*** Begin section ***

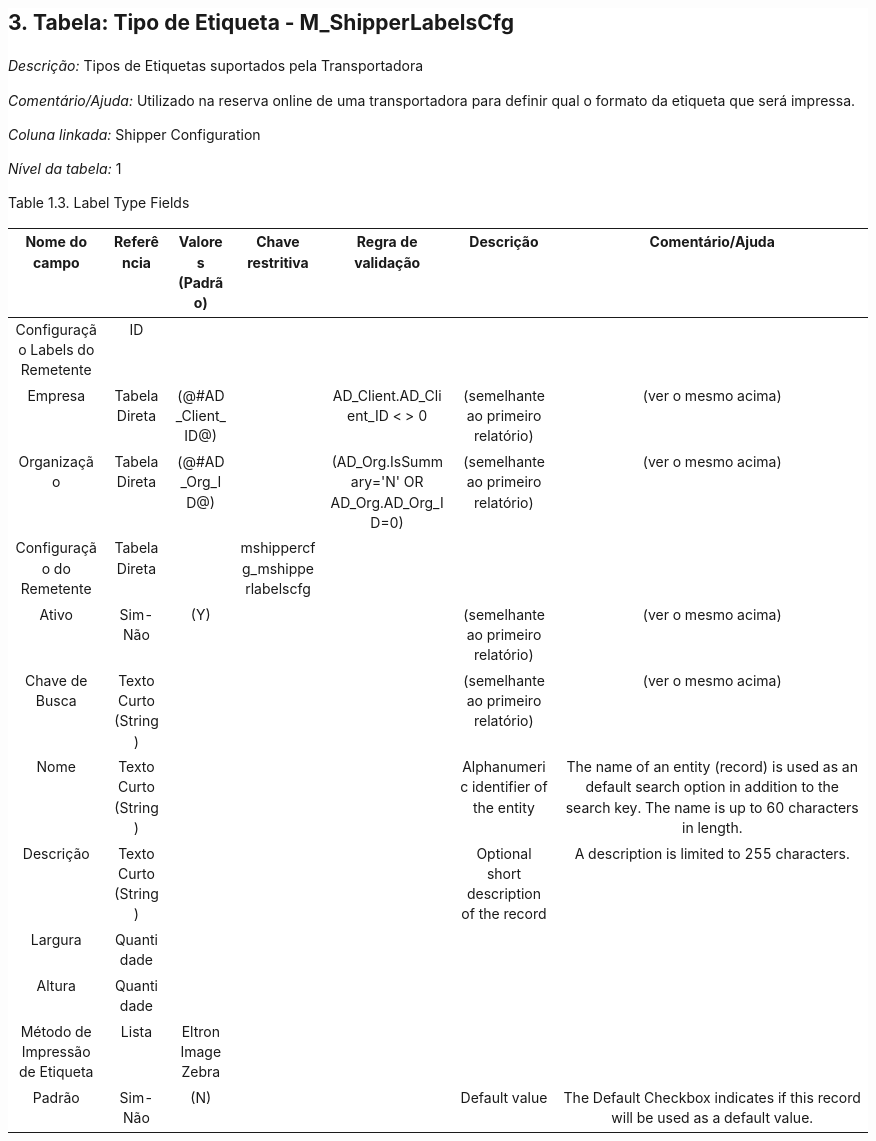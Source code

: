</div>

</div>

  

<div id="d32534e456" class="section section">

<div class="titlepage">

<div>

<div>

## 3. Tabela: Tipo de Etiqueta - M\_ShipperLabelsCfg

</div>

</div>

</div>

<span class="emphasis">*Descrição:*</span> Tipos de Etiquetas suportados
pela Transportadora

<span class="emphasis">*Comentário/Ajuda:* </span> Utilizado na reserva
online de uma transportadora para definir qual o formato da etiqueta que
será impressa.

<span class="emphasis">*Coluna linkada:* </span> Shipper Configuration

<span class="emphasis">*Nível da tabela:* </span>1

</div>

<div id="d32534e475" class="table">

<div class="table-title">

Table 1.3. Label Type
Fields

</div>

<div class="table-contents">

|          Nome do campo           |      Referência      |   Valores (Padrão)   |        Chave restritiva        |                Regra de validação                |                Descrição                 |                                                               Comentário/Ajuda                                                               |
| :------------------------------: | :------------------: | :------------------: | :----------------------------: | :----------------------------------------------: | :--------------------------------------: | :------------------------------------------------------------------------------------------------------------------------------------------: |
| Configuração Labels do Remetente |          ID          |                      |                                |                                                  |                                          |                                                                                                                                              |
|             Empresa              |    Tabela Direta     | (@\#AD\_Client\_ID@) |                                |        AD\_Client.AD\_Client\_ID \< \> 0         |    (semelhante ao primeiro relatório)    |                                                             (ver o mesmo acima)                                                              |
|           Organização            |    Tabela Direta     |  (@\#AD\_Org\_ID@)   |                                | (AD\_Org.IsSummary='N' OR AD\_Org.AD\_Org\_ID=0) |    (semelhante ao primeiro relatório)    |                                                             (ver o mesmo acima)                                                              |
|    Configuração do Remetente     |    Tabela Direta     |                      | mshippercfg\_mshipperlabelscfg |                                                  |                                          |                                                                                                                                              |
|              Ativo               |       Sim-Não        |         (Y)          |                                |                                                  |    (semelhante ao primeiro relatório)    |                                                             (ver o mesmo acima)                                                              |
|          Chave de Busca          | Texto Curto (String) |                      |                                |                                                  |    (semelhante ao primeiro relatório)    |                                                             (ver o mesmo acima)                                                              |
|               Nome               | Texto Curto (String) |                      |                                |                                                  |  Alphanumeric identifier of the entity   | The name of an entity (record) is used as an default search option in addition to the search key. The name is up to 60 characters in length. |
|            Descrição             | Texto Curto (String) |                      |                                |                                                  | Optional short description of the record |                                                 A description is limited to 255 characters.                                                  |
|             Largura              |      Quantidade      |                      |                                |                                                  |                                          |                                                                                                                                              |
|              Altura              |      Quantidade      |                      |                                |                                                  |                                          |                                                                                                                                              |
| Método de Impressão de Etiqueta  |        Lista         |  Eltron Image Zebra  |                                |                                                  |                                          |                                                                                                                                              |
|              Padrão              |       Sim-Não        |         (N)          |                                |                                                  |              Default value               |                                The Default Checkbox indicates if this record will be used as a default value.                                |
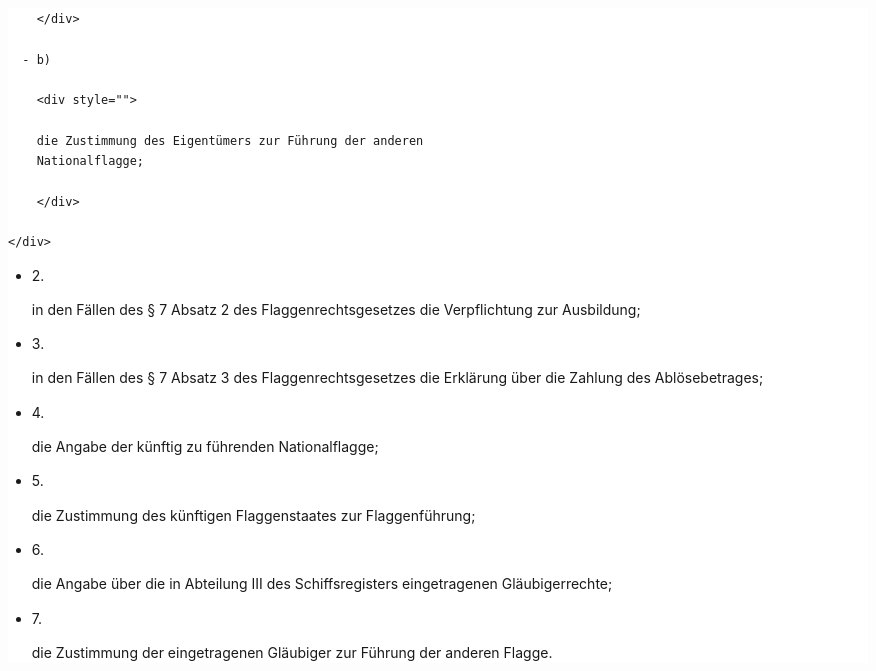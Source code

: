        </div>
    
      - b)
        
        <div style="">
        
        die Zustimmung des Eigentümers zur Führung der anderen
        Nationalflagge;
        
        </div>
    
    </div>

  - 2\.
    
    <div style="">
    
    in den Fällen des § 7 Absatz 2 des Flaggenrechtsgesetzes die
    Verpflichtung zur Ausbildung;
    
    </div>

  - 3\.
    
    <div style="">
    
    in den Fällen des § 7 Absatz 3 des Flaggenrechtsgesetzes die
    Erklärung über die Zahlung des Ablösebetrages;
    
    </div>

  - 4\.
    
    <div style="">
    
    die Angabe der künftig zu führenden Nationalflagge;
    
    </div>

  - 5\.
    
    <div style="">
    
    die Zustimmung des künftigen Flaggenstaates zur Flaggenführung;
    
    </div>

  - 6\.
    
    <div style="">
    
    die Angabe über die in Abteilung III des Schiffsregisters
    eingetragenen Gläubigerrechte;
    
    </div>

  - 7\.
    
    <div style="">
    
    die Zustimmung der eingetragenen Gläubiger zur Führung der anderen
    Flagge.
    
    </div>
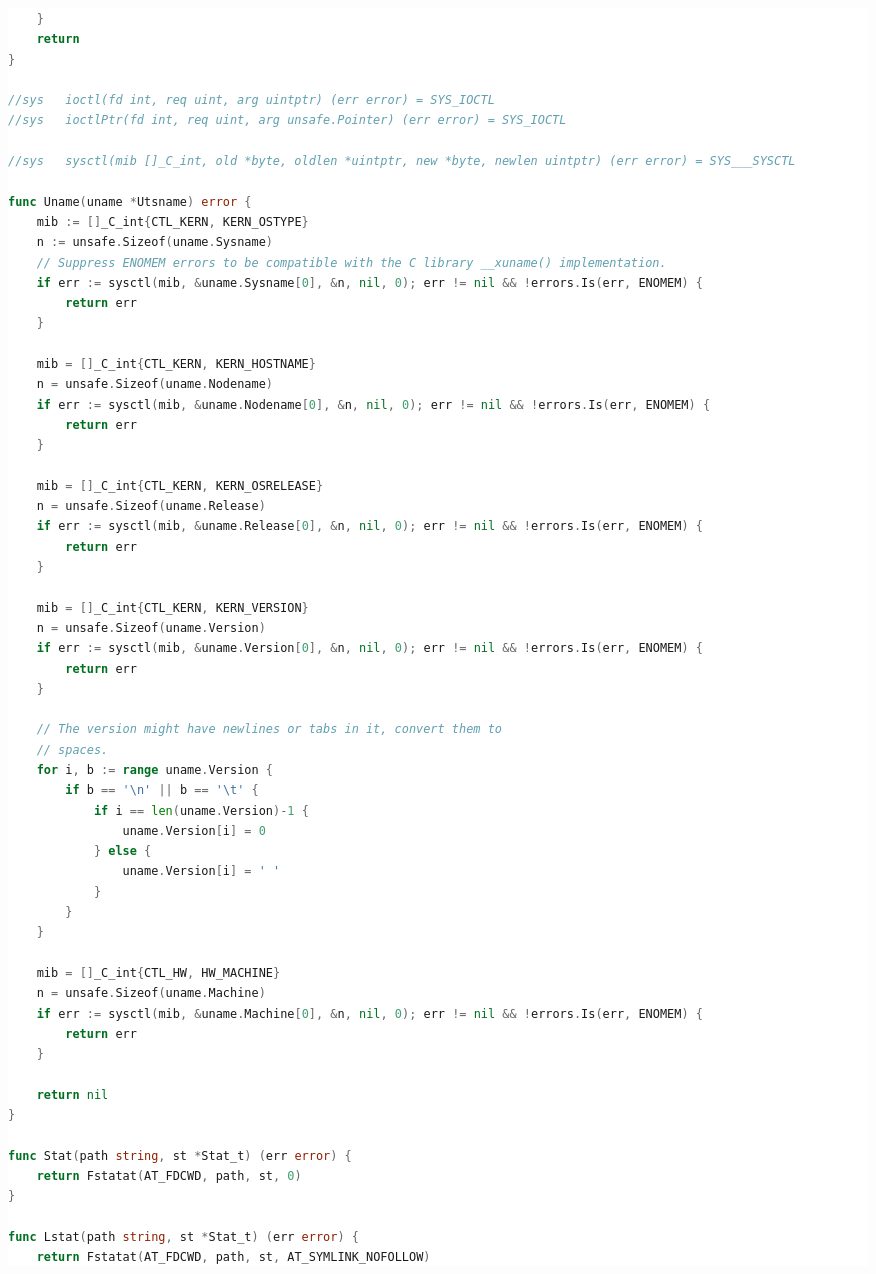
 ```go
	}
	return
}

//sys	ioctl(fd int, req uint, arg uintptr) (err error) = SYS_IOCTL
//sys	ioctlPtr(fd int, req uint, arg unsafe.Pointer) (err error) = SYS_IOCTL

//sys	sysctl(mib []_C_int, old *byte, oldlen *uintptr, new *byte, newlen uintptr) (err error) = SYS___SYSCTL

func Uname(uname *Utsname) error {
	mib := []_C_int{CTL_KERN, KERN_OSTYPE}
	n := unsafe.Sizeof(uname.Sysname)
	// Suppress ENOMEM errors to be compatible with the C library __xuname() implementation.
	if err := sysctl(mib, &uname.Sysname[0], &n, nil, 0); err != nil && !errors.Is(err, ENOMEM) {
		return err
	}

	mib = []_C_int{CTL_KERN, KERN_HOSTNAME}
	n = unsafe.Sizeof(uname.Nodename)
	if err := sysctl(mib, &uname.Nodename[0], &n, nil, 0); err != nil && !errors.Is(err, ENOMEM) {
		return err
	}

	mib = []_C_int{CTL_KERN, KERN_OSRELEASE}
	n = unsafe.Sizeof(uname.Release)
	if err := sysctl(mib, &uname.Release[0], &n, nil, 0); err != nil && !errors.Is(err, ENOMEM) {
		return err
	}

	mib = []_C_int{CTL_KERN, KERN_VERSION}
	n = unsafe.Sizeof(uname.Version)
	if err := sysctl(mib, &uname.Version[0], &n, nil, 0); err != nil && !errors.Is(err, ENOMEM) {
		return err
	}

	// The version might have newlines or tabs in it, convert them to
	// spaces.
	for i, b := range uname.Version {
		if b == '\n' || b == '\t' {
			if i == len(uname.Version)-1 {
				uname.Version[i] = 0
			} else {
				uname.Version[i] = ' '
			}
		}
	}

	mib = []_C_int{CTL_HW, HW_MACHINE}
	n = unsafe.Sizeof(uname.Machine)
	if err := sysctl(mib, &uname.Machine[0], &n, nil, 0); err != nil && !errors.Is(err, ENOMEM) {
		return err
	}

	return nil
}

func Stat(path string, st *Stat_t) (err error) {
	return Fstatat(AT_FDCWD, path, st, 0)
}

func Lstat(path string, st *Stat_t) (err error) {
	return Fstatat(AT_FDCWD, path, st, AT_SYMLINK_NOFOLLOW)
```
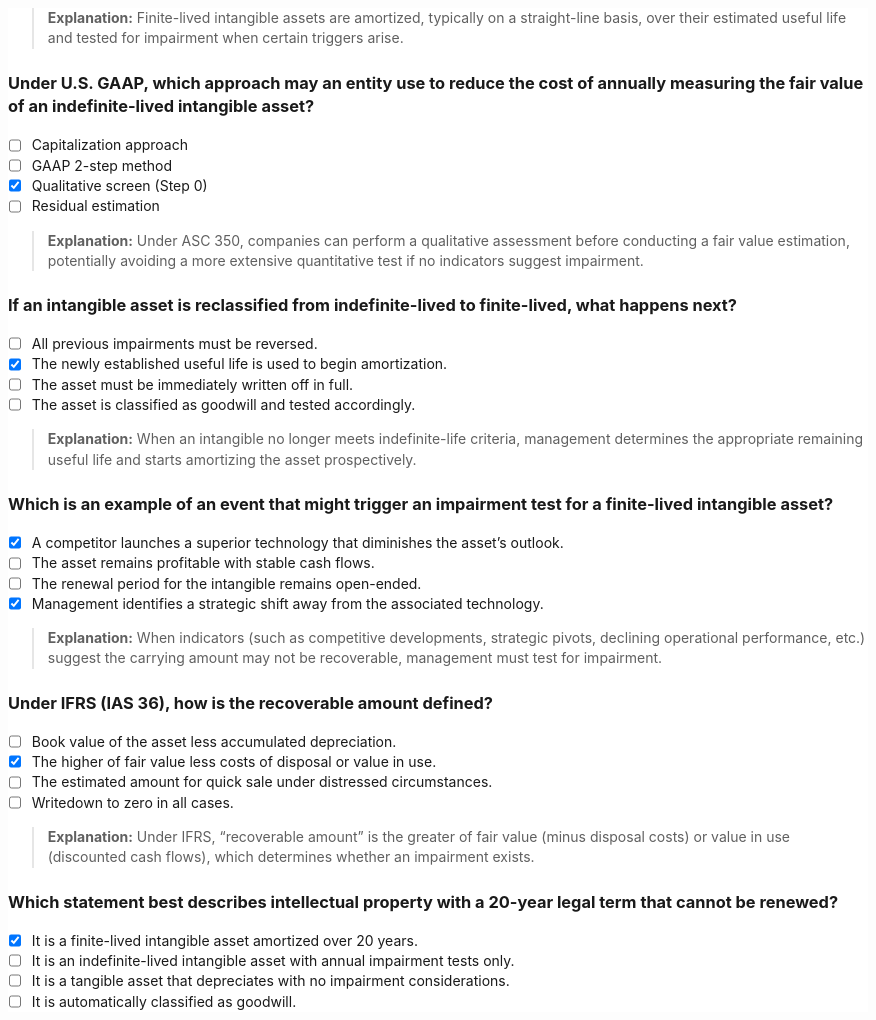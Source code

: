 > **Explanation:** Finite-lived intangible assets are amortized, typically on a straight-line basis, over their estimated useful life and tested for impairment when certain triggers arise.

### Under U.S. GAAP, which approach may an entity use to reduce the cost of annually measuring the fair value of an indefinite-lived intangible asset?  
- [ ] Capitalization approach  
- [ ] GAAP 2-step method  
- [x] Qualitative screen (Step 0)  
- [ ] Residual estimation  

> **Explanation:** Under ASC 350, companies can perform a qualitative assessment before conducting a fair value estimation, potentially avoiding a more extensive quantitative test if no indicators suggest impairment.

### If an intangible asset is reclassified from indefinite-lived to finite-lived, what happens next?  
- [ ] All previous impairments must be reversed.  
- [x] The newly established useful life is used to begin amortization.  
- [ ] The asset must be immediately written off in full.  
- [ ] The asset is classified as goodwill and tested accordingly.  

> **Explanation:** When an intangible no longer meets indefinite-life criteria, management determines the appropriate remaining useful life and starts amortizing the asset prospectively.

### Which is an example of an event that might trigger an impairment test for a finite-lived intangible asset?  
- [x] A competitor launches a superior technology that diminishes the asset’s outlook.  
- [ ] The asset remains profitable with stable cash flows.  
- [ ] The renewal period for the intangible remains open-ended.  
- [x] Management identifies a strategic shift away from the associated technology.  

> **Explanation:** When indicators (such as competitive developments, strategic pivots, declining operational performance, etc.) suggest the carrying amount may not be recoverable, management must test for impairment.

### Under IFRS (IAS 36), how is the recoverable amount defined?  
- [ ] Book value of the asset less accumulated depreciation.  
- [x] The higher of fair value less costs of disposal or value in use.  
- [ ] The estimated amount for quick sale under distressed circumstances.  
- [ ] Writedown to zero in all cases.  

> **Explanation:** Under IFRS, “recoverable amount” is the greater of fair value (minus disposal costs) or value in use (discounted cash flows), which determines whether an impairment exists.

### Which statement best describes intellectual property with a 20-year legal term that cannot be renewed?  
- [x] It is a finite-lived intangible asset amortized over 20 years.  
- [ ] It is an indefinite-lived intangible asset with annual impairment tests only.  
- [ ] It is a tangible asset that depreciates with no impairment considerations.  
- [ ] It is automatically classified as goodwill.  
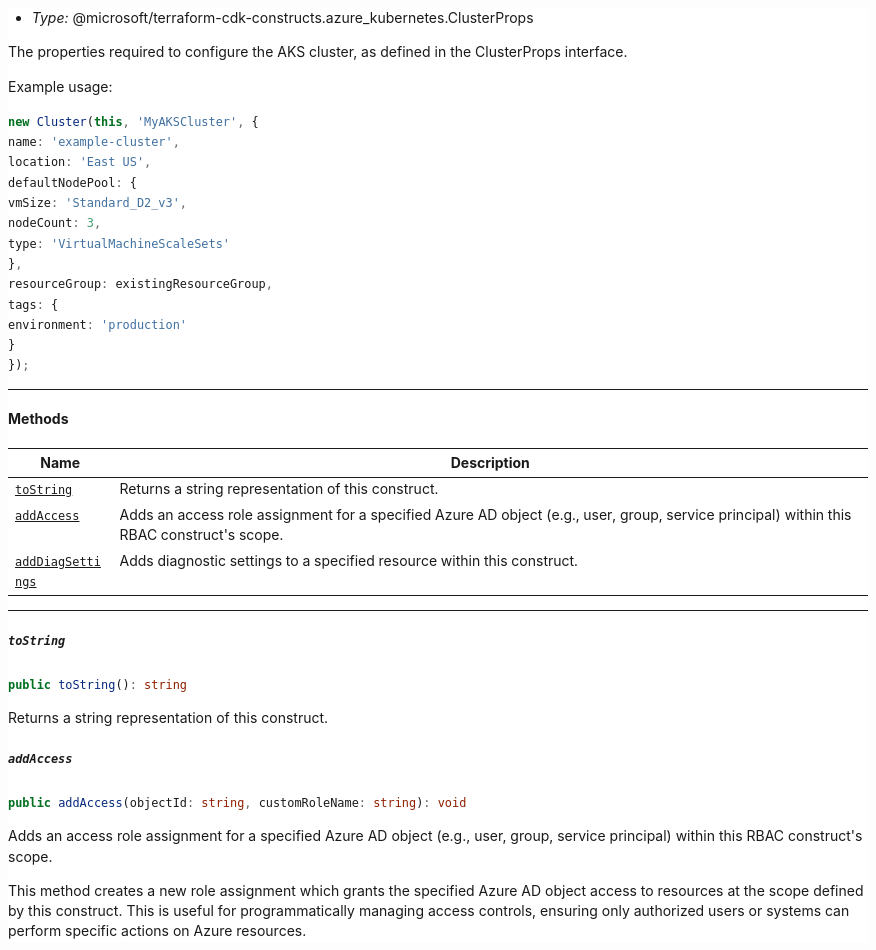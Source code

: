 - *Type:* @microsoft/terraform-cdk-constructs.azure_kubernetes.ClusterProps

The properties required to configure the AKS cluster, as defined in the ClusterProps interface.

Example usage:
```typescript
new Cluster(this, 'MyAKSCluster', {
name: 'example-cluster',
location: 'East US',
defaultNodePool: {
vmSize: 'Standard_D2_v3',
nodeCount: 3,
type: 'VirtualMachineScaleSets'
},
resourceGroup: existingResourceGroup,
tags: {
environment: 'production'
}
});
```

---

#### Methods <a name="Methods" id="Methods"></a>

| **Name** | **Description** |
| --- | --- |
| <code><a href="#@microsoft/terraform-cdk-constructs.azure_kubernetes.Cluster.toString">toString</a></code> | Returns a string representation of this construct. |
| <code><a href="#@microsoft/terraform-cdk-constructs.azure_kubernetes.Cluster.addAccess">addAccess</a></code> | Adds an access role assignment for a specified Azure AD object (e.g., user, group, service principal) within this RBAC construct's scope. |
| <code><a href="#@microsoft/terraform-cdk-constructs.azure_kubernetes.Cluster.addDiagSettings">addDiagSettings</a></code> | Adds diagnostic settings to a specified resource within this construct. |

---

##### `toString` <a name="toString" id="@microsoft/terraform-cdk-constructs.azure_kubernetes.Cluster.toString"></a>

```typescript
public toString(): string
```

Returns a string representation of this construct.

##### `addAccess` <a name="addAccess" id="@microsoft/terraform-cdk-constructs.azure_kubernetes.Cluster.addAccess"></a>

```typescript
public addAccess(objectId: string, customRoleName: string): void
```

Adds an access role assignment for a specified Azure AD object (e.g., user, group, service principal) within this RBAC construct's scope.

This method creates a new role assignment which grants the specified Azure AD object access to resources
at the scope defined by this construct. This is useful for programmatically managing access controls,
ensuring only authorized users or systems can perform specific actions on Azure resources.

*** End section ***

Activity: Repeat exactly the lines of the listing above, from the one with "- [ ] The asset must" down to the one with "### Under IFRS"; both of those lines belong in the range.

Answer:
- [ ] The asset must be immediately written off in full.  
- [ ] The asset is classified as goodwill and tested accordingly.  

> **Explanation:** When an intangible no longer meets indefinite-life criteria, management determines the appropriate remaining useful life and starts amortizing the asset prospectively.

### Which is an example of an event that might trigger an impairment test for a finite-lived intangible asset?  
- [x] A competitor launches a superior technology that diminishes the asset’s outlook.  
- [ ] The asset remains profitable with stable cash flows.  
- [ ] The renewal period for the intangible remains open-ended.  
- [x] Management identifies a strategic shift away from the associated technology.  

> **Explanation:** When indicators (such as competitive developments, strategic pivots, declining operational performance, etc.) suggest the carrying amount may not be recoverable, management must test for impairment.

### Under IFRS (IAS 36), how is the recoverable amount defined?  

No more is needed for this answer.